7 illegal cannabis shops shut down in Cayuga, Oswego and Wayne counties
Gov. Kathy Hochul announced the first illegal cannabis stores were padlocked in upstate New York. The governor introduced new cannabis law enforcement actions earlier this year, which could fine violators $10,000 a day, which doubles to $20,000 if a business continues to sell after a violation is affixed to their window.
The state said David Tulley is illegally operating eight retail cannabis "I'm Stuck" stores in Cayuga, Monroe, Oswego and Wayne counties. Stores that were shut down were located in Auburn, Lyons, Macedon, Ontario, Pulaski and Williamson.
The state said Tulley's "I'm Stuck" stores made illicit sales and processed and packaged cannabis products without a license. They said he ignored repeated notices and Office of Cannabis Management orders.
“As we work to build and expand the legal cannabis market, it’s critical to crack down on illegal operators who are breaking the law and undermining the success of entrepreneurs and consumers who follow the rules,” Hochul said. “This year I fought to enact new legislation that protects New Yorkers by granting new power to State agencies and our Attorney General to take new enforcement actions against bad actors.
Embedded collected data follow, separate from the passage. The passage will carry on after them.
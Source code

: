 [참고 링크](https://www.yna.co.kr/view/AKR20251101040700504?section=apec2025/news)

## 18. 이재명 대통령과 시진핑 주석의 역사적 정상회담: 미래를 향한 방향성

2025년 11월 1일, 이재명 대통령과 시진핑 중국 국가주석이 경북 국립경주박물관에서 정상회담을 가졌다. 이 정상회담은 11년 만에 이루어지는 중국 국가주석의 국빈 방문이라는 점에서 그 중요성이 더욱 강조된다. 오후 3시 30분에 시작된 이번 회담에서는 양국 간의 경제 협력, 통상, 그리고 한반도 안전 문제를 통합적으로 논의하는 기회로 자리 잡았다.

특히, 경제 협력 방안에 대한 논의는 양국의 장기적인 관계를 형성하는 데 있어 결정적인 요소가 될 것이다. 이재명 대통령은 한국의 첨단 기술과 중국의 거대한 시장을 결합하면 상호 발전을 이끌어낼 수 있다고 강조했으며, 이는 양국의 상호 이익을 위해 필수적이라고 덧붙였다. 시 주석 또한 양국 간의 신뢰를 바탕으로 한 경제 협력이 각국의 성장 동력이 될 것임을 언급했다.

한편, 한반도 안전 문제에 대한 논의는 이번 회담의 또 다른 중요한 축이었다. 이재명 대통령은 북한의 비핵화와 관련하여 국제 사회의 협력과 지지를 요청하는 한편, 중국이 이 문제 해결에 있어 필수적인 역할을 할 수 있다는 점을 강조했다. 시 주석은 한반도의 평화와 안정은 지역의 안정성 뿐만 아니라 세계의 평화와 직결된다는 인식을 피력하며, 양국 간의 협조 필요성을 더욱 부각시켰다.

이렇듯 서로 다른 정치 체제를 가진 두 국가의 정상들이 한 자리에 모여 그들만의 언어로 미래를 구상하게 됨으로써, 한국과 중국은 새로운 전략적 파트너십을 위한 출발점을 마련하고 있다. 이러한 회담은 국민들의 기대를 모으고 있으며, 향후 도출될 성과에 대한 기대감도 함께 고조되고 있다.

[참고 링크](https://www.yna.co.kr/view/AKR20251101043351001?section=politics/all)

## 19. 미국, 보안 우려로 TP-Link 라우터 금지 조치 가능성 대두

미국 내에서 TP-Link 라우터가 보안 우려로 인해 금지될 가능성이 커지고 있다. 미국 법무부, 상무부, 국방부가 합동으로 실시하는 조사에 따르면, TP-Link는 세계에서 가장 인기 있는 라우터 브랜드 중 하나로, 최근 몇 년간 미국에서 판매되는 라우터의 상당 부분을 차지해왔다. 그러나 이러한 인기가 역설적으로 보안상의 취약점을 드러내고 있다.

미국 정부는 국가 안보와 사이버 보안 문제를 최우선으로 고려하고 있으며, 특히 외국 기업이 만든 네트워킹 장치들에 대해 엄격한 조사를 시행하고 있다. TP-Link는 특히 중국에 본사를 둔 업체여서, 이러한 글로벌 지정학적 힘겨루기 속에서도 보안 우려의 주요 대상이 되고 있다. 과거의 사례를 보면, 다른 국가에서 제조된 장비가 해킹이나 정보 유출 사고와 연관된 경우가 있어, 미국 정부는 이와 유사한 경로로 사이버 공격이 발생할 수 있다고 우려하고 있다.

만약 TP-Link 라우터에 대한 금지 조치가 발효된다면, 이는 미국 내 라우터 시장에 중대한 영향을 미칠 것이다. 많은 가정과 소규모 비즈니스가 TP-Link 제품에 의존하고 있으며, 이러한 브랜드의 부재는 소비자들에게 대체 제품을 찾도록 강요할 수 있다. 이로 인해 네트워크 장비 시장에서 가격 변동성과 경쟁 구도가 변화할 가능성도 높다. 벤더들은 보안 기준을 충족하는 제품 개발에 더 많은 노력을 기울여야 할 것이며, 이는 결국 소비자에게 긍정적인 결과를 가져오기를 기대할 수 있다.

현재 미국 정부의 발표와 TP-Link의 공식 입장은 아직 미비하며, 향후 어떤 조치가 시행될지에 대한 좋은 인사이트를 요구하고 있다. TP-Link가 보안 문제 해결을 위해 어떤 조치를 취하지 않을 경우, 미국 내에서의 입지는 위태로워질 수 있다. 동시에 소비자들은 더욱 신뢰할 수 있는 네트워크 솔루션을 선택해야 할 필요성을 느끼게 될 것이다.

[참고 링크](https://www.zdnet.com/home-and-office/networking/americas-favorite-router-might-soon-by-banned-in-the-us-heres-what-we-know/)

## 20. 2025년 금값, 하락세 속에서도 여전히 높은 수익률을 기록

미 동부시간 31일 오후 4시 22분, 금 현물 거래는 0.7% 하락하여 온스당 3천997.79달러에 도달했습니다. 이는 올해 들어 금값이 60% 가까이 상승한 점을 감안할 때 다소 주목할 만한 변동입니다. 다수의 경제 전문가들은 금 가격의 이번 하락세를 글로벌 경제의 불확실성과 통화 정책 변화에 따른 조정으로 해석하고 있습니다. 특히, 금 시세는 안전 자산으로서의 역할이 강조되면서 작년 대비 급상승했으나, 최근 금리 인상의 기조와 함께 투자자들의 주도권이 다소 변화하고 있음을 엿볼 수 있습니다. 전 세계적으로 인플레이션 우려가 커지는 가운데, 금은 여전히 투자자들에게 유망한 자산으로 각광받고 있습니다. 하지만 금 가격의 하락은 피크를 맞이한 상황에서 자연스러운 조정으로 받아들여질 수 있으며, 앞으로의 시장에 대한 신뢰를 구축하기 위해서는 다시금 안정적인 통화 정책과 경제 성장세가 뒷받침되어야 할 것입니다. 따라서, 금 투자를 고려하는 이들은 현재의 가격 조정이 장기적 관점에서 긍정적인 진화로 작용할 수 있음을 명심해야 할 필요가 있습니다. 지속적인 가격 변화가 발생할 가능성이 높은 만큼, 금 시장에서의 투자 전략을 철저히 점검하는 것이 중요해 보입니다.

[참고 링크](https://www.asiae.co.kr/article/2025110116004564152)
New York will continue to fight for an equitable cannabis industry that rights the wrongs of the past while protecting the health and safety of all New Yorkers.”
OCM sent a cease-and-desist letter to Tulley in February 2022, later issuing violations to his stores when he continued to operate.
"In emails to OCM, Tulley misleadingly described his stores as a “consulting” business that informs customers about the effects of cannabis, and in return, customers receive free cannabis products," the state said in a release. "However, undercover OAG investigators visited six “I’m Stuck” locations owned by Tulley and were able to purchase $1,000 worth of cannabis products."
Investigators from the Office of the Attorney General observed the store selling to minors on several occasions. At the "I'm Stuck" location in Ontario, an undercover investigator could purchase $200 of cannabis products for an underaged undercover.
“Legalizing cannabis in New York was a historic milestone to correct the harms of the past, but there are laws that must be followed to ensure cannabis products are safe and kept out of the hands of minors,” Attorney General Letitia James said. “David Tulley brazenly violated our laws, cheated taxpayers, and endangered our kids by selling unregulated cannabis to underage customers. [Monday's] enforcement action should send a clear message that businesses that are selling cannabis without a license will be stopped. I thank Gov. Hochul and her administration for their partnership on this effort to protect New Yorkers.”
James and the OCM are seeking penalties from Tulley's operation with Tulley potentially fined millions. The petition also seeks penalties from building owners where Tulley's stores operated — those owners can be fined $10,000 a day for each day unlicensed sales occurred at their property.
Tulley is represented by Attorney Joseph Bondy.
"In response to the detailed press releases of the Governor’s Office and Office of Cannabis Management, I note that the OCM and Attorney General have acted ex parte and without notice to secure temporary closure of seven of Mr. Tulley’s cannabis consulting locations, which also sold legal goods, ranging from cannabis culture and lifestyle fashionwear to ancillary products for the legal consumption of cannabis, in what we believe to be a violation of the Cannabis Law," Bondy said. "We will defend against the efforts to further enjoin Mr. Tulley on a number of specific statutory and constitutional grounds, which will be made by public court filing."
Bondy said he believes the regulatory inspections "appear to be little more than thinly veiled and pretextual warrantless searches in violation of the Fourth Amendment and state constitutional rights of all New Yorkers."
"Ironically, although the OCM frequently warns of the perils of the proliferation of untested cannabis being made available in thousands of storefront locations throughout the state, it neglects that the possession and gifting of cannabis has been permitted by law in New York since March 31, 2021—prior to the existence of a single licensed cannabis retail store," Bondy said. "The legislature obviously did not then find it to be a threat to public safety for all New Yorkers to be allowed to possess what was, at that time, untested cannabis from exclusively unlicensed sources. Nor is there any such limitation on the possession or gifting of cannabis under our penal code today."